A large hornet buzzed into the room, making straight for Krysty. Her reflexes were good enough to swipe it out of the air. It landed in one of the dirty puddles, swimming and whining in an infinity of crazed desperation. J.B. finally set his boot on it.
"Hope there aren't too many of that," he said. "I don't see many good hiding places around here."
The deeper they walked into the complex, the more the buildings seemed to have suffered. They walked out through a broken wall, facing nothing but dozens of piles of variegated rubble and a windowless rectangular concrete blockhouse, which looked relatively undamaged.

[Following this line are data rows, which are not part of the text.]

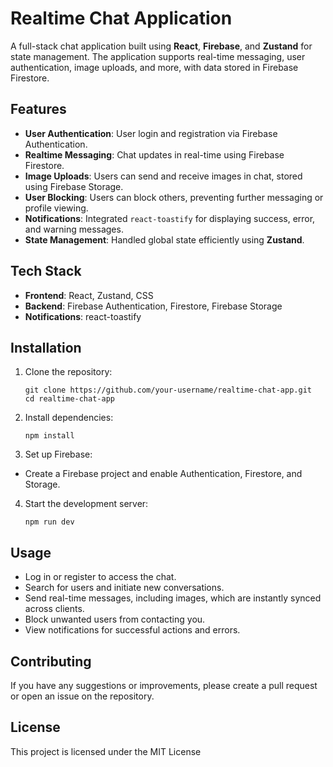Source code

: # Realtime Chat Application

A full-stack chat application built using **React**, **Firebase**, and **Zustand** for state management. The application supports real-time messaging, user authentication, image uploads, and more, with data stored in Firebase Firestore.

## Features

- **User Authentication**: User login and registration via Firebase Authentication.
- **Realtime Messaging**: Chat updates in real-time using Firebase Firestore.
- **Image Uploads**: Users can send and receive images in chat, stored using Firebase Storage.
- **User Blocking**: Users can block others, preventing further messaging or profile viewing.
- **Notifications**: Integrated `react-toastify` for displaying success, error, and warning messages.
- **State Management**: Handled global state efficiently using **Zustand**.

## Tech Stack

- **Frontend**: React, Zustand, CSS
- **Backend**: Firebase Authentication, Firestore, Firebase Storage
- **Notifications**: react-toastify

## Installation

1. Clone the repository:
   ```
   git clone https://github.com/your-username/realtime-chat-app.git
   cd realtime-chat-app
   ```

2. Install dependencies:
   ```
   npm install
   ```

3. Set up Firebase:
- Create a Firebase project and enable Authentication, Firestore, and Storage.

4. Start the development server:
    ```
    npm run dev
    ```

## Usage
- Log in or register to access the chat.
- Search for users and initiate new conversations.
- Send real-time messages, including images, which are instantly synced across clients.
- Block unwanted users from contacting you.
- View notifications for successful actions and errors.

## Contributing
If you have any suggestions or improvements, please create a pull request or open an issue on the repository.

## License
This project is licensed under the MIT License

The structure was two stories high, and above the dark green doors they could all read the weathered sign that said: Shelley Cryonic Institute. Private.
Ryan's optimism inched up a few more notches.
The sec doors showed signs of innumerable attacks on their titanium-vanadium steel exterior. Dents, scratches and chips marked the smooth green finish. When J.B. pushed at it, the lock seemed as solid as the day it had been made.
"Better and better," Ryan said quietly, squeezing Krysty on the arm.
"What?"
"If it's still locked and wired into the main nuke-power source of the redoubt, then there could still be freezies down there. Alive."
The woman shuddered. "No, lover."
"You mean you can't feel any life inside? That it?"
"No. I mean, I can't. But that wasn't... I can still remember too well what happened when we tried to thaw out those other poor folk."
"Rick made it."
"Sure. But I kept feeling there were a lot of times that he'd mebbe rather not."
"You think we shouldn't even try?"
She smiled at him. "Course not. I think you always have to try. Just hope it's not as bad as it was the last time."
"Got to get in here first," J.B. said practically.
"You got some fresh plas-ex yesterday?" Ryan asked.
"Yeah. Take a handful to blow this mother out of the way."
"Do it." Ryan took Doc by the arm and led him back among the ruins, to protect him from the blast.
The old man followed him without making any kind of protest.
Several minutes later J.B. joined them unhurriedly, as if he were going for an afternoon's fishing in a trout stream. He glanced at his wrist chron as he crouched at Ryan's side. "Ten seconds to go, if the fuses are still reliable."
Ryan nudged Doc. "Put your hands over your ears, Doc, and open your mouth."